After removing a little bit of “noise” (including some C++ name mangling), basically the error is:

1>Main.obj : error LNK2019: unresolved external symbol “std::string Utils::GetTempPath()” referenced in function main

So, the linker is complaining about the Utils::GetTempPath() function.

Then you may start going crazy, double- and triple-checking the correct spelling of “GetTempPath” inside your Utils.h header, inside Utils.cpp, inside Main.cpp, etc. But there are no typos: GetTempPath is actually spelled correctly in every place.

Then, you try to rebuild the solution inside Visual Studio one more time, but the mysterious linker error shows up again.

What’s going on? Is this a linker bug? Time to file a bug on Connect?

Nope.

It’s just the nasty preprocessor-based TCHAR model that sneaked into our code!

Let’s try to analyze what’s happened in some details.

In this case, there are a couple of translation units to focus our attention on: one is from the Utils.cpp source file, containing the definition (implementation) of Utils::GetTempPath. The other is from the Main.cpp source file, calling the Utils::GetTempPath function (which is expected to be implemented in the former translation unit).

In the Utils.cpp’s translation unit, the <Windows.h> header is included. This header brings with it the preprocessor-based TCHAR model, discussed in the previous blog post. So, a preprocessor macro named “GetTempPath” is defined, and it is expanded to “GetTempPathW” in Unicode builds.

Think of it as an automatic search-and-replace process: before the actual compilation of C++ code begins, the preprocessor examines the source code, and automatically replaces all instances of “GetTempPath” with “GetTempPathW”. The Utils::GetTempPath function name is found and replaced as well, just like the other occurrences of “GetTempPath”. So, to the C++ compiler and linker, the actual function name for this translation unit is Utils::GetTempPathW (not Utils::GetTempPath, as written in source code!).

Now, what’s happening at the Main.cpp’s translation unit? Since here <Windows.h> was not included (directly or indirectly), the TCHAR preprocessor model didn’t kick in. So, this translation unit is genuinely expecting a Utils::GetTempPath function, just as specified in the Utils.h header.

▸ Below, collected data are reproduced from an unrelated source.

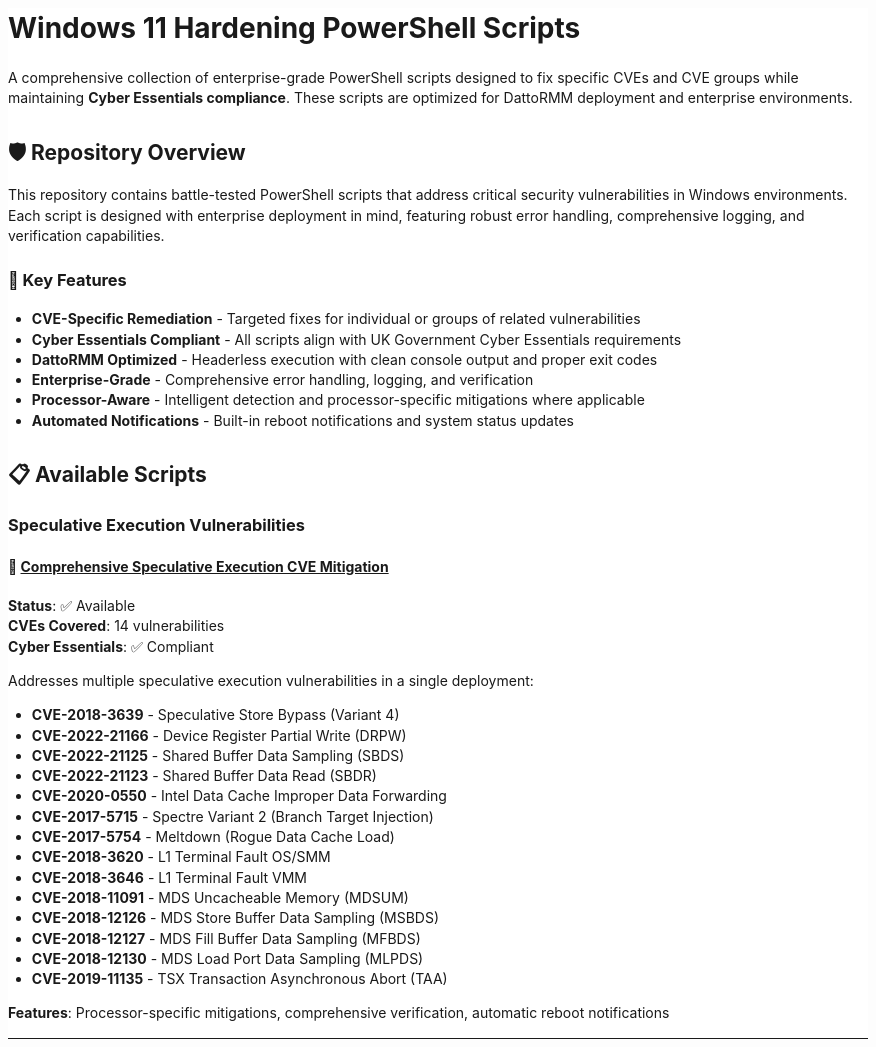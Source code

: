 # Windows 11 Hardening PowerShell Scripts

A comprehensive collection of enterprise-grade PowerShell scripts designed to fix specific CVEs and CVE groups while maintaining **Cyber Essentials compliance**. These scripts are optimized for DattoRMM deployment and enterprise environments.

## 🛡️ Repository Overview

This repository contains battle-tested PowerShell scripts that address critical security vulnerabilities in Windows environments. Each script is designed with enterprise deployment in mind, featuring robust error handling, comprehensive logging, and verification capabilities.

### 🎯 Key Features

- **CVE-Specific Remediation** - Targeted fixes for individual or groups of related vulnerabilities
- **Cyber Essentials Compliant** - All scripts align with UK Government Cyber Essentials requirements
- **DattoRMM Optimized** - Headerless execution with clean console output and proper exit codes
- **Enterprise-Grade** - Comprehensive error handling, logging, and verification
- **Processor-Aware** - Intelligent detection and processor-specific mitigations where applicable
- **Automated Notifications** - Built-in reboot notifications and system status updates

## 📋 Available Scripts

### Speculative Execution Vulnerabilities

#### 🔧 [Comprehensive Speculative Execution CVE Mitigation](./Comprehensive-CVE-Mitigation.ps1)
**Status**: ✅ Available  
**CVEs Covered**: 14 vulnerabilities  
**Cyber Essentials**: ✅ Compliant

Addresses multiple speculative execution vulnerabilities in a single deployment:
- **CVE-2018-3639** - Speculative Store Bypass (Variant 4)
- **CVE-2022-21166** - Device Register Partial Write (DRPW)
- **CVE-2022-21125** - Shared Buffer Data Sampling (SBDS)
- **CVE-2022-21123** - Shared Buffer Data Read (SBDR)
- **CVE-2020-0550** - Intel Data Cache Improper Data Forwarding
- **CVE-2017-5715** - Spectre Variant 2 (Branch Target Injection)
- **CVE-2017-5754** - Meltdown (Rogue Data Cache Load)
- **CVE-2018-3620** - L1 Terminal Fault OS/SMM
- **CVE-2018-3646** - L1 Terminal Fault VMM
- **CVE-2018-11091** - MDS Uncacheable Memory (MDSUM)
- **CVE-2018-12126** - MDS Store Buffer Data Sampling (MSBDS)
- **CVE-2018-12127** - MDS Fill Buffer Data Sampling (MFBDS)
- **CVE-2018-12130** - MDS Load Port Data Sampling (MLPDS)
- **CVE-2019-11135** - TSX Transaction Asynchronous Abort (TAA)

**Features**: Processor-specific mitigations, comprehensive verification, automatic reboot notifications

---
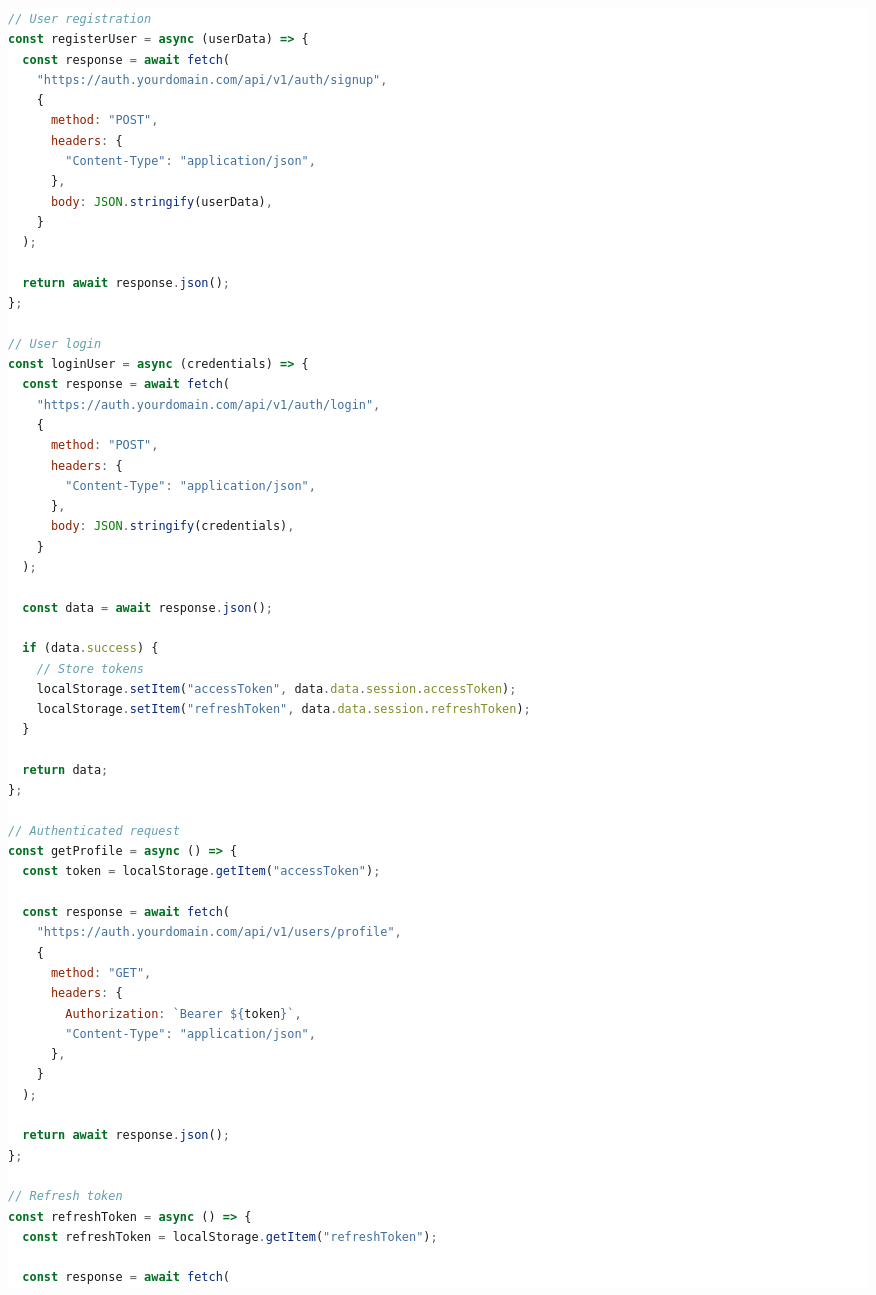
 ```javascript
// User registration
const registerUser = async (userData) => {
  const response = await fetch(
    "https://auth.yourdomain.com/api/v1/auth/signup",
    {
      method: "POST",
      headers: {
        "Content-Type": "application/json",
      },
      body: JSON.stringify(userData),
    }
  );

  return await response.json();
};

// User login
const loginUser = async (credentials) => {
  const response = await fetch(
    "https://auth.yourdomain.com/api/v1/auth/login",
    {
      method: "POST",
      headers: {
        "Content-Type": "application/json",
      },
      body: JSON.stringify(credentials),
    }
  );

  const data = await response.json();

  if (data.success) {
    // Store tokens
    localStorage.setItem("accessToken", data.data.session.accessToken);
    localStorage.setItem("refreshToken", data.data.session.refreshToken);
  }

  return data;
};

// Authenticated request
const getProfile = async () => {
  const token = localStorage.getItem("accessToken");

  const response = await fetch(
    "https://auth.yourdomain.com/api/v1/users/profile",
    {
      method: "GET",
      headers: {
        Authorization: `Bearer ${token}`,
        "Content-Type": "application/json",
      },
    }
  );

  return await response.json();
};

// Refresh token
const refreshToken = async () => {
  const refreshToken = localStorage.getItem("refreshToken");

  const response = await fetch(
```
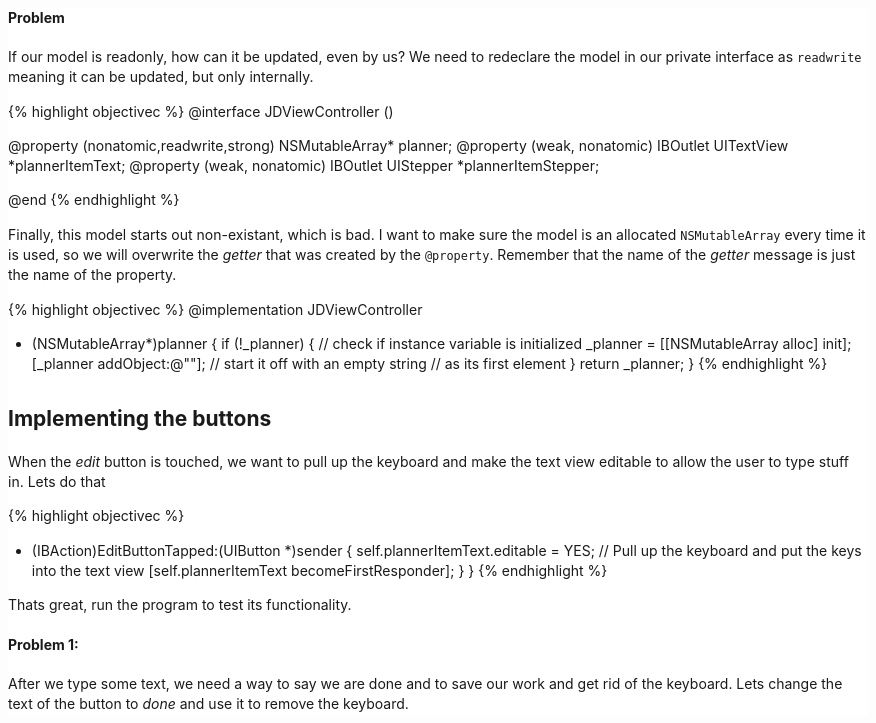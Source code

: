 #### Problem

If our model is readonly, how can it be updated, even by us? We need
to redeclare the model in our private interface as `readwrite` meaning
it can be updated, but only internally. 

{% highlight objectivec %}
@interface JDViewController ()

@property (nonatomic,readwrite,strong) NSMutableArray* planner;
@property (weak, nonatomic) IBOutlet UITextView *plannerItemText;
@property (weak, nonatomic) IBOutlet UIStepper *plannerItemStepper;

@end
{% endhighlight %}

Finally, this model starts out non-existant, which is bad. I want to
make sure the model is an allocated `NSMutableArray` every time it is
used, so we will overwrite the *getter* that was created by the
`@property`. Remember that the name of the *getter* message is just
the name of the property. 

{% highlight objectivec %}
@implementation JDViewController

- (NSMutableArray*)planner {
    if (!_planner) { // check if instance variable is initialized
        _planner = [[NSMutableArray alloc] init];
        [_planner addObject:@""]; // start it off with an empty string
		    // as its first element
    }
    return _planner;
}
{% endhighlight %}

## Implementing the buttons

When the *edit* button is touched, we want to pull up the keyboard and
make the text view editable to allow the user to type stuff in. Lets
do that

{% highlight objectivec %}
- (IBAction)EditButtonTapped:(UIButton *)sender {
  self.plannerItemText.editable = YES; 
  // Pull up the keyboard and put the keys into the text view
  [self.plannerItemText becomeFirstResponder];
}
}
{% endhighlight %}

Thats great, run the program to test its functionality. 

#### Problem 1:

After we type some text, we need a way to say we are done and to save
our work and get rid of the keyboard. Lets change the text of the
button to *done* and use it to remove the keyboard.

But since the Utils.cpp’s translation unit produced a Utils::GetTempPathW function (because of the TCHAR model’s preprocessor #define), the linker can’t find any definition (implementation) of Utils::GetTempPath, hence the aforementioned apparently mysterious linker error.

TCHAR Preprocessor Bug
TCHAR Preprocessor Bug

This can be a time-wasting subtle bug to spot, especially in non-trivial code bases, and especially when you don’t know about the TCHAR preprocessor model.

You should pay attention to functions and methods that have the same name of Win32 APIs, that can be subjected to this subtle TCHAR preprocessor transformation.

To fix that, an option is to #undef the TCHAR-modified definition of the identifier in Utils.h:

//
// Remove TCHAR preprocessor redefinition 
// of GetTempPath
//
#ifdef GetTempPath
#undef GetTempPath
#endif

A simple repro solution can be downloaded here from GitHub.